A dozen cast iron leopards stand guard along the length of Aberdeen's Union Bridge.
Any visitor to Aberdeen, often referred to as the Granite City because of the stone it is constructed out of, can ask a resident for the location of “Kelly’s Cats” and they will most likely be pointed in the direction of the Union Bridge. An overpass located on Union Street allows safe passage over the Den Burn Valley and its operational railway line some 50 feet below.
Aberdeen’s Union Bridge is the largest single-span granite bridge in the world, at 130 feet (40 meters). When it was built in the early 19th century, the design included no cats at all. But at the beginning of the 20th century, the bridge was widened, and new decorative elements were added along the edges of the new footpath.
What might not be known to many is that the name given to this row of cast iron cats misidentifies their creator. City architect William Kelly commissioned a series of cast iron leopards that would stand along the balustrade of the bridge, and over time they became known as Kelly’s Cats. There are some who would say that the nickname is a misnomer—though Kelly commissioned the sculptures, it was the artist Sidney Boyes who is truly responsible for creating the look of the dozen leopards that are synonymous with the seal of the city, and for the frieze of toga-wearing gods and goddesses located at its center.
Since the 1400s, Aberdeen’s Coat of Arms has consisted of three towers surrounded by a pair of fleurs-de-lis, above this is the motto “Bon Accord,” French for “Good Agreement.” This saying refers to the secret password that the soldiers of Robert the Bruce used as they retook Aberdeen Castle back from the English.
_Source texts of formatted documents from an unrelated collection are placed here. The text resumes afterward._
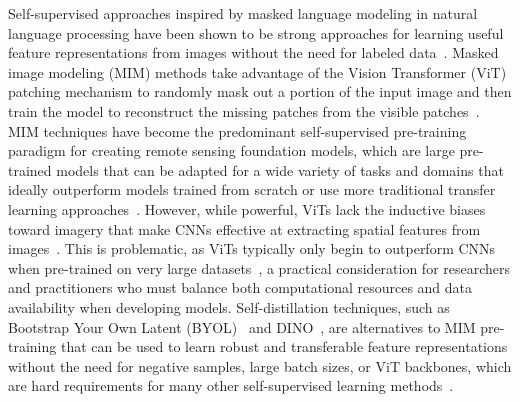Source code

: Self-supervised approaches inspired by masked language modeling in natural language processing have been shown to be strong approaches for learning useful feature representations from images without the need for labeled data~\citep{heMaskedAutoencodersAre2022, xieSimMIMSimpleFramework2022}.
Masked image modeling (MIM) methods take advantage of the Vision Transformer (ViT) patching mechanism to randomly mask out a portion of the input image and then train the model to reconstruct the missing patches from the visible patches~\citep{linSSMAESpatialSpectral2023,wangFeatureGuidedMasked2025}.
MIM techniques have become the predominant self-supervised pre-training paradigm for creating remote sensing foundation models, which are large pre-trained models that can be adapted for a wide variety of tasks and domains that ideally outperform models trained from scratch or use more traditional transfer learning approaches~\citep{hongSpectralGPTSpectralRemote2024,wangAdvancingPlainVision2023}.
However, while powerful, ViTs lack the inductive biases toward imagery that make CNNs effective at extracting spatial features from images~\citep{adadiSurveyDataefficientAlgorithms2021}.
This is problematic, as ViTs typically only begin to outperform CNNs when pre-trained on very large datasets~\citep{dosovitskiyImageWorth16x162020}, a practical consideration for researchers and practitioners who must balance both computational resources and data availability when developing models.
Self-distillation techniques, such as Bootstrap Your Own Latent (BYOL)~\citep{grillBootstrapYourOwn2020} and DINO~\citep{caronEmergingPropertiesSelfSupervised2021}, are alternatives to MIM pre-training that can be used to learn robust and transferable feature representations without the need for negative samples, large batch sizes, or ViT backbones, which are hard requirements for many other self-supervised learning methods~\citep{chenSimpleFrameworkContrastive2020, chenWhyWeNeed2022}.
On either side of this banner are a pair of leopards. They are said to represent a gift that James I gave to the city as reimbursement for their financial aid when he was held captive by the English.
Kelly’s Cats continue to be a source of public pride as well as a civic nuisance. There are some that say the bodies of the big cats should be facing inwards rather than outwards. There are others that say they should be removed altogether. But as long as they stand these solemn sentries will continue to keep watch over the citizens of and the tourist to Granite City. Just remember to whisper “Bon Accord” as you pass by.